Question

How do you solve $5x - 5y + 10z = - 11$, $10x + 5y - 5z = 1$ and $15x - 15y - 10z = - 1$ using matrices?

Answer 1

Hint: Use the matrix equation ${\mathbf{AX}} = {\mathbf{B}}$ to represent the given system of equations. You need ${{\mathbf{A}}^{ - 1}}$ to solve this equation. Use ${{\mathbf{A}}^{ - 1}} = \dfrac{1}{{\left| {\mathbf{A}} \right|}}Adj{\mathbf{A}}$ to find ${{\mathbf{A}}^{ - 1}}$ and solve the equation after substituting the values.

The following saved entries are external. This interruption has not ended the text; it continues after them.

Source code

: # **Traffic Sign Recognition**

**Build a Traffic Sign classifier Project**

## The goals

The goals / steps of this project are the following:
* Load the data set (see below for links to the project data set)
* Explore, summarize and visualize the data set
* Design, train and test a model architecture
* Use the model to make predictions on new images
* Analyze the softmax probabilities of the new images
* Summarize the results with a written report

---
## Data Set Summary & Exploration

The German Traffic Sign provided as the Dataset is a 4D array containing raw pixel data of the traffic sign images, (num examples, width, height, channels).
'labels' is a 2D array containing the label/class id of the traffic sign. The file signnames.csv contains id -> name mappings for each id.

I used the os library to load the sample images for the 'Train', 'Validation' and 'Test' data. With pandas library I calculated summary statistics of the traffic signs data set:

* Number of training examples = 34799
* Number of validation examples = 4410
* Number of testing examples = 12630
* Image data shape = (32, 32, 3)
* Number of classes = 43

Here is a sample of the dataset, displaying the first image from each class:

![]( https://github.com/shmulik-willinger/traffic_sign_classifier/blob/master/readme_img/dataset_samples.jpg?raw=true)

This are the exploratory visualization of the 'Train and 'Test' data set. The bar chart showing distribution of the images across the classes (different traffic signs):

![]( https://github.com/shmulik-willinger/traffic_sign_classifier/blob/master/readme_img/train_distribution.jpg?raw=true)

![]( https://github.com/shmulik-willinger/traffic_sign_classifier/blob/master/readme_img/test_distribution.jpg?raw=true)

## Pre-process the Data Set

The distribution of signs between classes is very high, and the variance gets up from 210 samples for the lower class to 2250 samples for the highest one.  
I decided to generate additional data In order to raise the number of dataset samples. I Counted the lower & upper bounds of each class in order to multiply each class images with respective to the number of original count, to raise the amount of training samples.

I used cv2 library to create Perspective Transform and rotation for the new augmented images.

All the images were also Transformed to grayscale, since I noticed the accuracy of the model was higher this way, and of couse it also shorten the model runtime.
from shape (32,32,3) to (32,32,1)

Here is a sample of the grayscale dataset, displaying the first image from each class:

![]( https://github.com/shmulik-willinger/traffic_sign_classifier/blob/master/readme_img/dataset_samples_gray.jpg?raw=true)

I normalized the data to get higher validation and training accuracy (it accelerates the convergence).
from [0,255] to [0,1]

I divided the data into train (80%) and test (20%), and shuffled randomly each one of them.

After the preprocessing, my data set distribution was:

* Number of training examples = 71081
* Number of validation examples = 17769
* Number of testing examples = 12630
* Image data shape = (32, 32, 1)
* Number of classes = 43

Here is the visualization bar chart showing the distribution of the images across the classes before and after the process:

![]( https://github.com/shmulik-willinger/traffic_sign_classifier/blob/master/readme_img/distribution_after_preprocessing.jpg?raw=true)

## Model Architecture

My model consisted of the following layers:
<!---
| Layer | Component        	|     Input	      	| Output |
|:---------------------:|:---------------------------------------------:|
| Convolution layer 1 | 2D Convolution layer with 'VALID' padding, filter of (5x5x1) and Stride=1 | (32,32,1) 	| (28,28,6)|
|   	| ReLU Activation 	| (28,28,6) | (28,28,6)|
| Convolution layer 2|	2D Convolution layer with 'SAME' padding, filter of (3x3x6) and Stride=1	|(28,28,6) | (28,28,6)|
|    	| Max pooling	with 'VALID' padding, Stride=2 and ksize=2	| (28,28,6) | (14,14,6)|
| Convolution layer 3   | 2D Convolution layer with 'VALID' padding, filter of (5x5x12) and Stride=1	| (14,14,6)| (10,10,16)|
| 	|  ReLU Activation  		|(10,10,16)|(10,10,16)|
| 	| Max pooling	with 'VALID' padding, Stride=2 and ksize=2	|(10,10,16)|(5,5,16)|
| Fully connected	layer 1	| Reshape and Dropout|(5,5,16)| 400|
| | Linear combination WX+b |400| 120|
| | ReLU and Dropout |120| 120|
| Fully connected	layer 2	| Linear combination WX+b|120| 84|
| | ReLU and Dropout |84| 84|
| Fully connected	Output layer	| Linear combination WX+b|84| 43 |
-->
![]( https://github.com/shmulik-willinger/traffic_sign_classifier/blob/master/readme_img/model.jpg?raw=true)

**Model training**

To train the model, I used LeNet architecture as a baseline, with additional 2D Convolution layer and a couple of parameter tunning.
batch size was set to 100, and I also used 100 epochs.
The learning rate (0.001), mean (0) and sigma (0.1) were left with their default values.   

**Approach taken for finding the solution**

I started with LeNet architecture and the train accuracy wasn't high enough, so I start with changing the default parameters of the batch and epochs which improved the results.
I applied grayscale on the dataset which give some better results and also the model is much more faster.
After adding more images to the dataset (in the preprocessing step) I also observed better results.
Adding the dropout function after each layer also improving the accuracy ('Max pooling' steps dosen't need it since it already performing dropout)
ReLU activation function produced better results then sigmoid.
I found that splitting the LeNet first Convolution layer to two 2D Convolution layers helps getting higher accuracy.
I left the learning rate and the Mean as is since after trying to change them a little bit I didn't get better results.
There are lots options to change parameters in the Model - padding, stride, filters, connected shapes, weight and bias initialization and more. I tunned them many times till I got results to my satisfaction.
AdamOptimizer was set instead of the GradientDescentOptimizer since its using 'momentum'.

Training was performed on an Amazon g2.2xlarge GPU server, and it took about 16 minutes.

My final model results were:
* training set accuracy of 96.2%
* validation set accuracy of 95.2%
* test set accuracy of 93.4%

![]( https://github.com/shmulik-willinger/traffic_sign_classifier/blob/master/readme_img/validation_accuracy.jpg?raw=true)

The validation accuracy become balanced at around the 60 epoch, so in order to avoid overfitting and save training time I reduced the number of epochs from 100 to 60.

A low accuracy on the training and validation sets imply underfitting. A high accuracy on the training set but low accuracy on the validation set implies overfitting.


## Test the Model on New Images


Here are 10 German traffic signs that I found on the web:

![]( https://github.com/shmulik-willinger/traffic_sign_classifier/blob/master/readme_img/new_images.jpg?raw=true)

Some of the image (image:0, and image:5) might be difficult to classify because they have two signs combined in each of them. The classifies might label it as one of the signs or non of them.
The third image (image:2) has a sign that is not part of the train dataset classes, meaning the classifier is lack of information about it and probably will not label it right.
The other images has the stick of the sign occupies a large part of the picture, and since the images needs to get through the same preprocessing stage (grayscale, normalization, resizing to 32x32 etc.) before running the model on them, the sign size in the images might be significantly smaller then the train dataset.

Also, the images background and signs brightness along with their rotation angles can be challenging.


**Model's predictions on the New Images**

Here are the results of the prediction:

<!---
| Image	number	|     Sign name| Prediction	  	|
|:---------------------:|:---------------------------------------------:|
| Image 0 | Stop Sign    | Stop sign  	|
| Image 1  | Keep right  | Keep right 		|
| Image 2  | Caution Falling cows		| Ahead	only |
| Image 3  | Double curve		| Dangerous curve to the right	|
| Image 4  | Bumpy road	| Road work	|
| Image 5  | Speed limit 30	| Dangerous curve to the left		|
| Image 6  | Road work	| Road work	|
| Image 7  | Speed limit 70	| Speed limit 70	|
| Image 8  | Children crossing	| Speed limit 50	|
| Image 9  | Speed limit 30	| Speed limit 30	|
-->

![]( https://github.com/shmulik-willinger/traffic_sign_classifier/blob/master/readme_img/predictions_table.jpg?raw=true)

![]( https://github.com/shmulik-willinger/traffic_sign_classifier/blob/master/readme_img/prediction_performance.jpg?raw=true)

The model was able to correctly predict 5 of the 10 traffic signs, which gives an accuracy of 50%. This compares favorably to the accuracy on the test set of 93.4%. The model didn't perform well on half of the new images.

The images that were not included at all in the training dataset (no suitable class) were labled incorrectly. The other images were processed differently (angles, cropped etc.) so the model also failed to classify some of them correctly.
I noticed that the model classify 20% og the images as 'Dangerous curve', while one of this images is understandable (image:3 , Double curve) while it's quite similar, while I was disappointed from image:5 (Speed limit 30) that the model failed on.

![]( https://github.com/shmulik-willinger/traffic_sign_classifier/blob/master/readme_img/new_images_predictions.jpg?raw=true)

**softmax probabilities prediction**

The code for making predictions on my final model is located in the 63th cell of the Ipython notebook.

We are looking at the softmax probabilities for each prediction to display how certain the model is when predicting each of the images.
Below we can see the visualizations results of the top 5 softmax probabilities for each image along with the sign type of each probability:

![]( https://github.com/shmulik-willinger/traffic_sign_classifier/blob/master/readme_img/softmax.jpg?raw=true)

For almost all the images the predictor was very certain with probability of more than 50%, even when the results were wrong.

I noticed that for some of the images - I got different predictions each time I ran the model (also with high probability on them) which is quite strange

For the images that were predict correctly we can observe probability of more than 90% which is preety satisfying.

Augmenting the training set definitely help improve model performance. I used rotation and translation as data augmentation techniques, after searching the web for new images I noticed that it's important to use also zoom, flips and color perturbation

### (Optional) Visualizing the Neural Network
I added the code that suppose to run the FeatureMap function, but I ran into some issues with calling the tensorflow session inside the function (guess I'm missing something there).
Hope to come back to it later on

Complete step by step solution:
The given system of equations has three unknown quantities and three linear equations. So, we can find the particular solution of the system, if it exists. Now, we will use matrices to solve this system.
The given system of linear equations is,
$5x - 5y + 10z = - 11$
$10x + 5y - 5z = 1$
$15x - 15y - 10z = - 1$
We can represent the system in the matrix form as ${\mathbf{AX}} = {\mathbf{B}}$.
Here, \[{\mathbf{A}} = \left[ {\begin{array}{*{20}{c}}
 5&{ - 5}&{10} \\
 {10}&5&{ - 5} \\
 {15}&{ - 15}&{ - 10}
\end{array}} \right]\], ${\mathbf{X}} = \left[ {\begin{array}{*{20}{c}}
 x \\
 y \\
 z
\end{array}} \right]$ and \[{\mathbf{B}} = \left[ {\begin{array}{*{20}{c}}
 { - 11} \\
 1 \\
 { - 1}
\end{array}} \right]\].
Now, we get ${\mathbf{X}} = {{\mathbf{A}}^{ - 1}}{\mathbf{B}}$ from the matrix equation, if the matrix ${{\mathbf{A}}^{ - 1}}$ exists.
To confirm the existence of ${{\mathbf{A}}^{ - 1}}$ we check whether $\left| {\mathbf{A}} \right| \ne 0$.
We have the formula to find $\left| {\mathbf{A}} \right|$ given as, ${a_{11}}({a_{22}}{a_{33}} - {a_{23}}{a_{32}}) - {a_{21}}({a_{12}}{a_{33}} - {a_{13}}{a_{32}}) + {a_{31}}({a_{12}}{a_{23}} - {a_{13}}{a_{22}})$ where ${a_{ij}}$ is the element at the ${i^{th}}$ row and ${j^{th}}$ column of the matrix ${\mathbf{A}}$.
So, we get $\left| {\mathbf{A}} \right| = 5( - 50 - 75) - ( - 5)( - 100 + 75) + 10( - 150 - 75)$.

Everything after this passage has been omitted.